The cost of keeping the cow over the course of the year is the biggest expense within every suckler herd.
However, few farmers know what it costs their business to maintain a herd of suckler cows year on year.
Running costs will vary depending on certain factors, such land type, housing system, overheads, machinery finance etc.
The type of suckler system is another factor and will determine the level of inputs purchased annually.
By taking the time to work out the cost of keeping cows, it is then possible to target areas that are underperforming or where there is an over spend or no return on investment.
All too often, when running costs rise, the knee jerk reaction sees inputs like meal and fertiliser being drastically reduced.
However, these inputs may not be the issue. Instead, factors like excessive mortality levels, poor weight gain, low output or over-mechanisation are hindering profitability.
Benchmarking the farm will flag up such trends, but the information is meaningless unless there is remedial action taken.
Example herd
To give an example of calculating production costs, take a suckler farmer running 60 spring calving suckler cows with the assumption that high levels of herd management are in place at all times.
Cows are calved over a 12 week period from early February to late April.
To keep things simple, the farmer operates a weanling system whereby the majority of calves are sold live in October.
As not all calves will reach an adequate sale weight by autumn, 15 calves are held and housed for 90 days to increase liveweight. These animals are then sold as yearlings in early spring.

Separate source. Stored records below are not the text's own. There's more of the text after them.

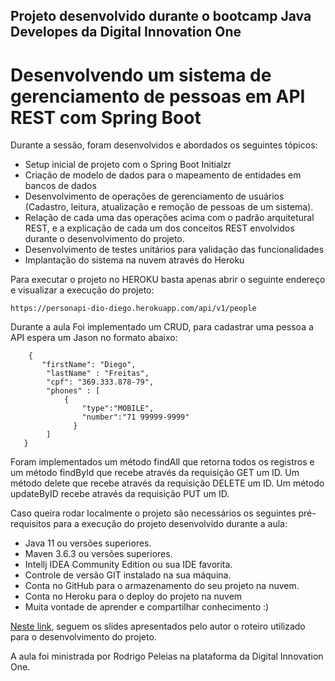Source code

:<h2>Projeto desenvolvido durante o bootcamp Java Developes da Digital Innovation One</h2>

<h1>Desenvolvendo um sistema de gerenciamento de pessoas em API REST com Spring Boot</h1>


Durante a sessão, foram desenvolvidos e abordados os seguintes tópicos:

* Setup inicial de projeto com o Spring Boot Initialzr 
* Criação de modelo de dados para o mapeamento de entidades em bancos de dados
* Desenvolvimento de operações de gerenciamento de usuários (Cadastro, leitura, atualização e remoção de pessoas de um sistema).
* Relação de cada uma das operações acima com o padrão arquitetural REST, e a explicação de cada um dos conceitos REST envolvidos durante o desenvolvimento do projeto.
* Desenvolvimento de testes unitários para validação das funcionalidades
* Implantação do sistema na nuvem através do Heroku

Para executar o projeto no HEROKU basta apenas abrir o seguinte endereço e visualizar a execução do projeto:

```
https://personapi-dio-diego.herokuapp.com/api/v1/people

```
Durante a aula Foi implementado um CRUD, para cadastrar uma pessoa a API espera um Jason no formato abaixo:

```
	{
       "firstName": "Diego",
	    "lastName" : "Freitas", 
	    "cpf": "369.333.878-79",
	    "phones" : [
	        {
	            "type":"MOBILE",
	            "number":"71 99999-9999" 
	    	  }
	    ]
   }

```
Foram implementados um método findAll que retorna todos os registros e um método findById que recebe através da requisição GET um ID.
Um método delete que recebe através da requisição DELETE um ID.
Um método updateByID recebe através da requisição PUT um ID.



Caso queira rodar localmente o projeto são necessários os seguintes pré-requisitos para a execução do projeto desenvolvido durante a aula:

* Java 11 ou versões superiores.
* Maven 3.6.3 ou versões superiores.
* Intellj IDEA Community Edition ou sua IDE favorita.
* Controle de versão GIT instalado na sua máquina.
* Conta no GitHub para o armazenamento do seu projeto na nuvem.
* Conta no Heroku para o deploy do projeto na nuvem
* Muita vontade de aprender e compartilhar conhecimento :)


[Neste link](https://drive.google.com/file/d/1crVPOVl6ok2HeYjh3fjQuGQn2lDZVHrn/view?usp=sharing), seguem os slides apresentados pelo autor o roteiro utilizado para o desenvolvimento do projeto.

A aula foi ministrada por Rodrigo Peleias na plataforma da Digital Innovation One.



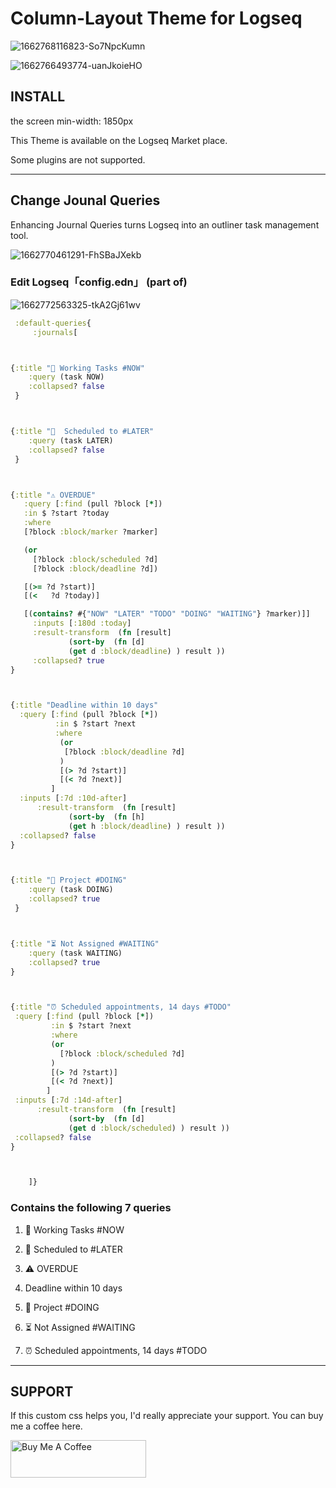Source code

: # Column-Layout Theme for Logseq

![1662768116823-So7NpcKumn](https://user-images.githubusercontent.com/111847207/189483249-87505a6e-29f5-4ee5-91f7-961be542da16.png)

![1662766493774-uanJkoieHO](https://user-images.githubusercontent.com/111847207/189498997-5d6f791b-2a6b-45d7-bcb2-d09bee36d431.png)



## INSTALL

the screen min-width: 1850px

This Theme is available on the Logseq Market place.


Some plugins are not supported.


---


## Change Jounal Queries

Enhancing Journal Queries turns Logseq into an outliner task management tool.

 ![1662770461291-FhSBaJXekb](https://user-images.githubusercontent.com/111847207/189484746-8364ad0c-98d2-4117-b321-b79d7c56052c.png)

### Edit Logseq「config.edn」 (part of)

![1662772563325-tkA2Gj61wv](https://user-images.githubusercontent.com/111847207/189498869-2b99016d-a2b3-44cc-80ed-f9e0cb123d78.png)


```clojure
 :default-queries{
	 :journals[



{:title "🔨 Working Tasks #NOW"
    :query (task NOW)
    :collapsed? false
 }



{:title "📅  Scheduled to #LATER"
    :query (task LATER)
    :collapsed? false
 }



{:title "⚠️ OVERDUE"
   :query [:find (pull ?block [*])
   :in $ ?start ?today
   :where
   [?block :block/marker ?marker]

   (or
     [?block :block/scheduled ?d]
     [?block :block/deadline ?d])

   [(>= ?d ?start)]
   [(<   ?d ?today)]

   [(contains? #{"NOW" "LATER" "TODO" "DOING" "WAITING"} ?marker)]]
     :inputs [:180d :today]
     :result-transform  (fn [result]
             (sort-by  (fn [d]
             (get d :block/deadline) ) result ))
     :collapsed? true
}



{:title "Deadline within 10 days"
  :query [:find (pull ?block [*])
          :in $ ?start ?next
          :where
           (or
            [?block :block/deadline ?d]
           )
           [(> ?d ?start)]
           [(< ?d ?next)]
         ]
  :inputs [:7d :10d-after]
      :result-transform  (fn [result]
             (sort-by  (fn [h]
             (get h :block/deadline) ) result ))
  :collapsed? false
}



{:title "🐬 Project #DOING"
    :query (task DOING)
    :collapsed? true
 }



{:title "⏳ Not Assigned #WAITING"
    :query (task WAITING)
    :collapsed? true
}



{:title "⏰ Scheduled appointments, 14 days #TODO"
 :query [:find (pull ?block [*])
         :in $ ?start ?next
         :where
         (or
           [?block :block/scheduled ?d]
         )
         [(> ?d ?start)]
         [(< ?d ?next)]
        ]
 :inputs [:7d :14d-after]
      :result-transform  (fn [result]
             (sort-by  (fn [d]
             (get d :block/scheduled) ) result ))
 :collapsed? false
}



    ]}
```

### Contains the following 7 queries


 1. 🔨 Working Tasks #NOW

 1. 📅 Scheduled to #LATER

 1. ⚠️ OVERDUE

 1. Deadline within 10 days

 1. 🐬 Project #DOING

 1. ⏳ Not Assigned #WAITING

 1. ⏰ Scheduled appointments, 14 days #TODO
 
 ---
 
## SUPPORT

 If this custom css helps you, I'd really appreciate your support. You can buy me a coffee here.
 
 <a href="https://www.buymeacoffee.com/yu000japan" target="_blank"><img src="https://cdn.buymeacoffee.com/buttons/v2/default-yellow.png" alt="Buy Me A Coffee" style="height: 60px !important;width: 217px !important;" ></a>
 
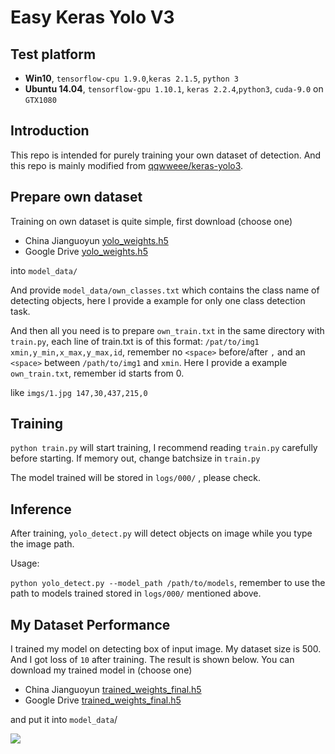 # Easy Keras Yolo V3

## Test platform

* **Win10**, ```tensorflow-cpu 1.9.0```,```keras 2.1.5```, ```python 3``` 
* **Ubuntu 14.04**, ```tensorflow-gpu 1.10.1```, ```keras 2.2.4```,```python3```, ```cuda-9.0``` on ```GTX1080```

## Introduction
This repo is intended for purely training your own dataset of detection.
And this repo is mainly modified from [qqwweee/keras-yolo3](https://github.com/qqwweee/keras-yolo3).

## Prepare own dataset

Training on own dataset is quite simple, first download (choose one)

* China Jianguoyun [yolo_weights.h5](https://www.jianguoyun.com/p/DfLoST4Qy5yiBxjg8pAB)
* Google Drive [yolo_weights.h5](https://drive.google.com/file/d/12c67Tu3FsseSgXHlCWBJahdLpClHF30c/view?usp=sharing)

into ```model_data/```

And provide ```model_data/own_classes.txt``` which contains the class name of detecting objects, here I provide a example for only one class detection task.

And then all you need is to prepare ```own_train.txt``` in the same directory with ```train.py```, each line of train.txt is of this format: ```/pat/to/img1 xmin,y_min,x_max,y_max,id```, remember no ```<space>``` before/after ```,``` and an ```<space>``` between ```/path/to/img1``` and ```xmin```. Here I provide a example ```own_train.txt```, remember id starts from 0.

like ```imgs/1.jpg 147,30,437,215,0```

##   Training

```python train.py``` will start training, I recommend reading ```train.py``` carefully before starting. If memory out, change batchsize in ```train.py```

The model trained will be stored in ```logs/000/``` , please check.

## Inference

After training, ```yolo_detect.py``` will detect objects on image while you type the image path. 

Usage:

```python yolo_detect.py --model_path /path/to/models```, remember to use the path to models trained stored in ```logs/000/``` mentioned above.



## My Dataset Performance

I trained my model on detecting box of input image. My dataset size is 500. And I got loss of ```10``` after training. The result is shown below. You can download my trained model in (choose one)

* China Jianguoyun [trained_weights_final.h5](https://www.jianguoyun.com/p/DVy4OIYQy5yiBxjf9pAB) 
* Google Drive [trained_weights_final.h5](https://drive.google.com/file/d/1bswm_MAEfwVwoDSRUFo9wWtSGl2UbJQU/view?usp=sharing)

and put it into ```model_data```/

![](https://raw.githubusercontent.com/yunlongdong/EasyKerasYoloV3/master/imgs/result.jpg)

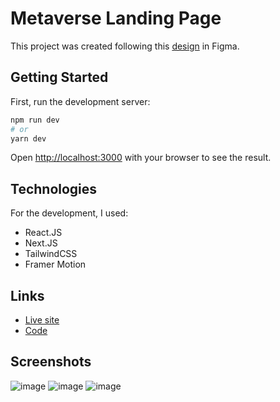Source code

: # Metaverse Landing Page

This project was created following this [design](https://www.figma.com/file/EyzNoOFak1Nb1bBx9ZKI7E/Modern-UI%2FUX-Framer-Motion) in Figma.

## Getting Started

First, run the development server:

```bash
npm run dev
# or
yarn dev
```

Open [http://localhost:3000](http://localhost:3000) with your browser to see the result.

## Technologies

For the development, I used:

- React.JS
- Next.JS
- TailwindCSS
- Framer Motion

## Links
 - [Live site](https://metaverse-landing-page-eight.vercel.app/)
 - [Code](https://github.com/CiroJSCH/Metaverse-Landing-Page)

## Screenshots
![image](https://user-images.githubusercontent.com/104742538/222962718-0d6ea092-a147-4dbd-84ad-0a2a187263fd.png)
![image](https://user-images.githubusercontent.com/104742538/222962728-9265b2e5-db84-4963-b0f7-f0a9e015ad1d.png)
![image](https://user-images.githubusercontent.com/104742538/222962767-7ac6f47f-f1a2-4726-ac21-168813082fe4.png)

Again, to keep the system simple, the farmer operates an “all-in, all out” system with all calves sired by bulls with terminal traits.
Replacements are sourced with the purchase of eight in-calf heifers each year from the same herd specialising in this market.
All land being farmed is owned, laid out in grass with soils being productive and free draining. Cattle typically graze from early to mid-April up to late October most years.
Fixed costs are factored in to the calculations to cover insurance, machinery operating costs, building repairs etc and valued at 125p/day, which comes to £456/cow annually.
Stage one:
calving to turnout
As cows calve in a compact block from February to April, the average birth date for the 2025 calf crop is 1 March to reflect 80% of animals born in the first six weeks of calving.
Fresh calved cows remain housed until turnout, which begins in a gradual manner around 10 April as weather and ground conditions permit.
Based on an average 1 March calf birth date, it means the average cow is housed for 40 days from calving to turnout.
During this time, silage costing £25/t is fed at a rate of 50kg/day along with 2kg/day of a general purpose ration costing £275/t. Combining both brings feed costs to £72/cow.
One round bale of straw per cow is factored in for calving pens and creep areas and at a cost of £35/cow.
Miscellaneous costs for items like calving aids, ear tags, minerals are included at £30/cow.
Fixed costs at 125p/day come to £50/cow, bringing production costs for the outlined 40-day period to £187/cow.
Grazing season
In a normal year, the grazing season runs from 10 April up to 20 October with cows housed as calves are sold off mid-October at special weanling sales.
As grazing ground is productive and free draining, and cows are a moderate 700kg liveweight, stocking rate is set around one cow and calf per acre on 60 acres.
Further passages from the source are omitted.